En revanche, "il a le devoir de témoigner et de dénoncer en posant les formes, qu'elles soient écrites ou artistiques et qui ne [prendront] sens que dans des dizaines d'années", tempère l'autrice à l'AFP.

Comme elle, d'autres auteurs peinent à mettre en récit l'"imprévisible" conflit qui oppose aujourd'hui Israël au Hezbollah libanais.

Si l'illustratrice Michèle Standjofski revendique une démarche  consistant à " raconter ce que l'on voit et ce que l'on vit " dans sa BD "Et toi, comment ça va ?", qui met en dessin ses correspondances avec le dessinateur Charles Berberian, l'écrivain Charif Majdalani cherche à en saisir les banalités du quotidien  que l'actualité ignore.

"Je raconte des petites choses, des anecdotes du quotidien de la guerre qui peuvent paraître très banales mais qui, dans le contexte, sont incroyables", explique ce dernier.

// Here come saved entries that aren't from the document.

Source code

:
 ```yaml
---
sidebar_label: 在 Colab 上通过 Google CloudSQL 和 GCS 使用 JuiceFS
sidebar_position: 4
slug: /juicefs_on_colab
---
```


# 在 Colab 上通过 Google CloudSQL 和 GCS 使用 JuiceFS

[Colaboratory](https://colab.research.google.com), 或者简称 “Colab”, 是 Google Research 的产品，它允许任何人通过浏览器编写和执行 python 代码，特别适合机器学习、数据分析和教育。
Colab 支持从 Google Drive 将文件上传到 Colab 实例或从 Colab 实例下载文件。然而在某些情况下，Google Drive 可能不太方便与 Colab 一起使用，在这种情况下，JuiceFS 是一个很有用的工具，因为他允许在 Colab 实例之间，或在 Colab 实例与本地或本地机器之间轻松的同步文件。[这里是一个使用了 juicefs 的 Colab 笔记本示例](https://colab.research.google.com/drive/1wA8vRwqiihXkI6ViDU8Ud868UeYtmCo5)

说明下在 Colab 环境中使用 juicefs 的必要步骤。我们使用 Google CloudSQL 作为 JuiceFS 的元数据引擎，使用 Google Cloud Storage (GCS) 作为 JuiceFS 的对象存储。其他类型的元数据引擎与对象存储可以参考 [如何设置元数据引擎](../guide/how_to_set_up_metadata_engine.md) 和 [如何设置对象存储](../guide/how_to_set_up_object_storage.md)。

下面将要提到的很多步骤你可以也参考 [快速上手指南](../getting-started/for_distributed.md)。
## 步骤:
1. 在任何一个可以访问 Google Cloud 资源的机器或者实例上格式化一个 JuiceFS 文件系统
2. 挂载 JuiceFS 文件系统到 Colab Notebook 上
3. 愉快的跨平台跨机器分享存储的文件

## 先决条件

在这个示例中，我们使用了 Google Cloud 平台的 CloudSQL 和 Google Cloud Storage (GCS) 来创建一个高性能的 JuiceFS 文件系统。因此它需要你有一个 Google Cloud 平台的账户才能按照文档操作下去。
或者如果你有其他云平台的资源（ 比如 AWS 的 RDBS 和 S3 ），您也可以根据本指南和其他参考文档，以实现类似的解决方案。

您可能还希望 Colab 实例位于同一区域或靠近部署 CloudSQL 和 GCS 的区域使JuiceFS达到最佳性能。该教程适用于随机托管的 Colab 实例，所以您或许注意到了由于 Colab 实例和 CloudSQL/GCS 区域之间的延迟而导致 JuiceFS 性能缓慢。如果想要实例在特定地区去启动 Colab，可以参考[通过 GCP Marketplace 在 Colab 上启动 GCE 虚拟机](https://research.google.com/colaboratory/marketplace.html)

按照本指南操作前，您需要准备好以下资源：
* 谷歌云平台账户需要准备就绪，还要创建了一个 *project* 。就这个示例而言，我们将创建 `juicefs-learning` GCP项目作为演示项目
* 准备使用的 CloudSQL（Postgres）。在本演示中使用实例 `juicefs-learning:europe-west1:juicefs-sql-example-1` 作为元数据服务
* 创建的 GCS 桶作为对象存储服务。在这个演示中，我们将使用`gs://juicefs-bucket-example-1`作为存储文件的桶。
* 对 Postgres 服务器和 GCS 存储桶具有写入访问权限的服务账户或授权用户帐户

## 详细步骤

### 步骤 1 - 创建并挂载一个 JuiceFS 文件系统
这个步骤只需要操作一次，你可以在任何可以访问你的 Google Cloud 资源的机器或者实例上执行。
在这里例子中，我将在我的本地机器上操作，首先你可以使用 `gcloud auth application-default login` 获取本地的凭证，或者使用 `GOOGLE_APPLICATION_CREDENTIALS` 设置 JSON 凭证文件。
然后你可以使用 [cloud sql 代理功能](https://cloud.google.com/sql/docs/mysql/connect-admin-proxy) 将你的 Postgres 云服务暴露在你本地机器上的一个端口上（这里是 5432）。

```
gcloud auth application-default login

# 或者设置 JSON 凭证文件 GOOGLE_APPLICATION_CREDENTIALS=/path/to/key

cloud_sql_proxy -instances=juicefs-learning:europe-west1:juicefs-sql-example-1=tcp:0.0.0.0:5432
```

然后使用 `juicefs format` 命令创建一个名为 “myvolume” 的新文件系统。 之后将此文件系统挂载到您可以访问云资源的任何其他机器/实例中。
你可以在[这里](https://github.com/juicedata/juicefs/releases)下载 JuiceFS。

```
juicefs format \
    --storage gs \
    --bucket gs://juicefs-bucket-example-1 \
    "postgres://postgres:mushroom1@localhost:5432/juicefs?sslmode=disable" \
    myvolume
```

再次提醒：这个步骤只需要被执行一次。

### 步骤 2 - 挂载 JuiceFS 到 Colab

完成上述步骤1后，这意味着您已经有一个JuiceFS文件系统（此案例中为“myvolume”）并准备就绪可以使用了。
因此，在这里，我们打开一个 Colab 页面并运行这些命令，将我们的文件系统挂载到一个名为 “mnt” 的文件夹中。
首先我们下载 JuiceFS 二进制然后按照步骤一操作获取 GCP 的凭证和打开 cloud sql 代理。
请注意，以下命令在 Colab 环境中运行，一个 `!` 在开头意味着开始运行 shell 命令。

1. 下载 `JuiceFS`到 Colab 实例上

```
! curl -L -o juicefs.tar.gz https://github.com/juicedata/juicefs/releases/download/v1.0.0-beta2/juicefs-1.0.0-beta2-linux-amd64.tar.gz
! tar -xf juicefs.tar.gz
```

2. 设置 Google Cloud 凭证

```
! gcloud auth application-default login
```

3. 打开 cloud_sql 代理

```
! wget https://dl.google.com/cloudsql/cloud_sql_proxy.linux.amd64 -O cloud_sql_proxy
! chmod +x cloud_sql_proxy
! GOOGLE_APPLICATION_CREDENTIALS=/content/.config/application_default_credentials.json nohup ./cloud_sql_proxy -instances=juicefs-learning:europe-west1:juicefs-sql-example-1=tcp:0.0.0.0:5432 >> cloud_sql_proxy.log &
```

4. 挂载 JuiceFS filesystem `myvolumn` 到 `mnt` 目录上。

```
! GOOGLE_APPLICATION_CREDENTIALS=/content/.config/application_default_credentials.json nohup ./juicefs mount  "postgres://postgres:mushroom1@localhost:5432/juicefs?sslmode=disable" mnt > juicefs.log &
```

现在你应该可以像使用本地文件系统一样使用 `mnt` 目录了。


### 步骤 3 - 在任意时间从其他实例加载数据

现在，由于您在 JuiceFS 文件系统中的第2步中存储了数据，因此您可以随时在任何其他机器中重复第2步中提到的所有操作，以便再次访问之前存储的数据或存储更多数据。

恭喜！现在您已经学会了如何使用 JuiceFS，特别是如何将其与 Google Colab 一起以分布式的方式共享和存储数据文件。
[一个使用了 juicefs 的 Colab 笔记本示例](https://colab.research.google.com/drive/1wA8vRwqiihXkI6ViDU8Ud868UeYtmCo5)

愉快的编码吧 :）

"Car de cette guerre-là, poursuit-il, personne n'en sait absolument rien, ni ce qui se trame, ni ce qu'il y a dessous, ni ce qu'il y a derrière..., on n'en sait rien, ce n'est donc pas la peine de gloser sans arrêt".

Prendre du recul 

Ecrire ou dessiner devient également une manière de prendre du recul face à une réalité écrasante. Michèle Standjofski voit dans le dessin un processus lent et apaisant, qui permet à la fois d'exprimer la colère et de retrouver une forme de calme.

"C'est ce qui manque malheureusement aujourd'hui quand on parle de ce qui se passe dans cette région du monde", déplore-t-elle.

" Pour l'instant, ce n'est pas possible de poser des mots" sur ce qui se passe , estime Hala Moughanie, qui dit observer et "absorber " la situation - "mais je sais que cela va m'amener à écrire".

Au Liban, cette difficulté à dire s'inscrit aussi dans une histoire plus longue . "On n'est pratiquement jamais sortis de la guerre ", rappelle Michèle Standjofski, évoquant la succession de conflits et de crises qui ont jalonné l'histoire du pays et nourrissent un sentiment permanent d'instabilité.

Face à cette complexité, les auteurs interrogés par l'AFP revendiquent avant tout une posture modeste. "Si vous avez compris quelque chose au Liban, c'est qu'on vous l'a mal expliqué ", résume Mme Standjofski, consciente des limites de toute tentative de synthèse.

Une difficulté d'autant plus grande que la guerre se mêle au quotidien  puisque dans la capitale Beyrouth, raconte Charif Majdalani, si la vie est "actuellement tout à fait normale", l'auteur explique être sous le bourdonnement permanent de drones au-dessus des têtes.

Dans ce contexte, et sans prétendre dire la vérité d'un pays fragmenté, Michèle Standjofski s'attache à témoigner " à [sa] petite hauteur ", avec son regard et sa sensibilité, ce qu'il se passe dans son pays.

Une approche que partage Hala Moughanie, qui cherche à englober " autant que possible toutes les nuances " d'un Liban éclaté, composé d'une multitude de réalités sociales et de communautés, sans le réduire à un récit unique.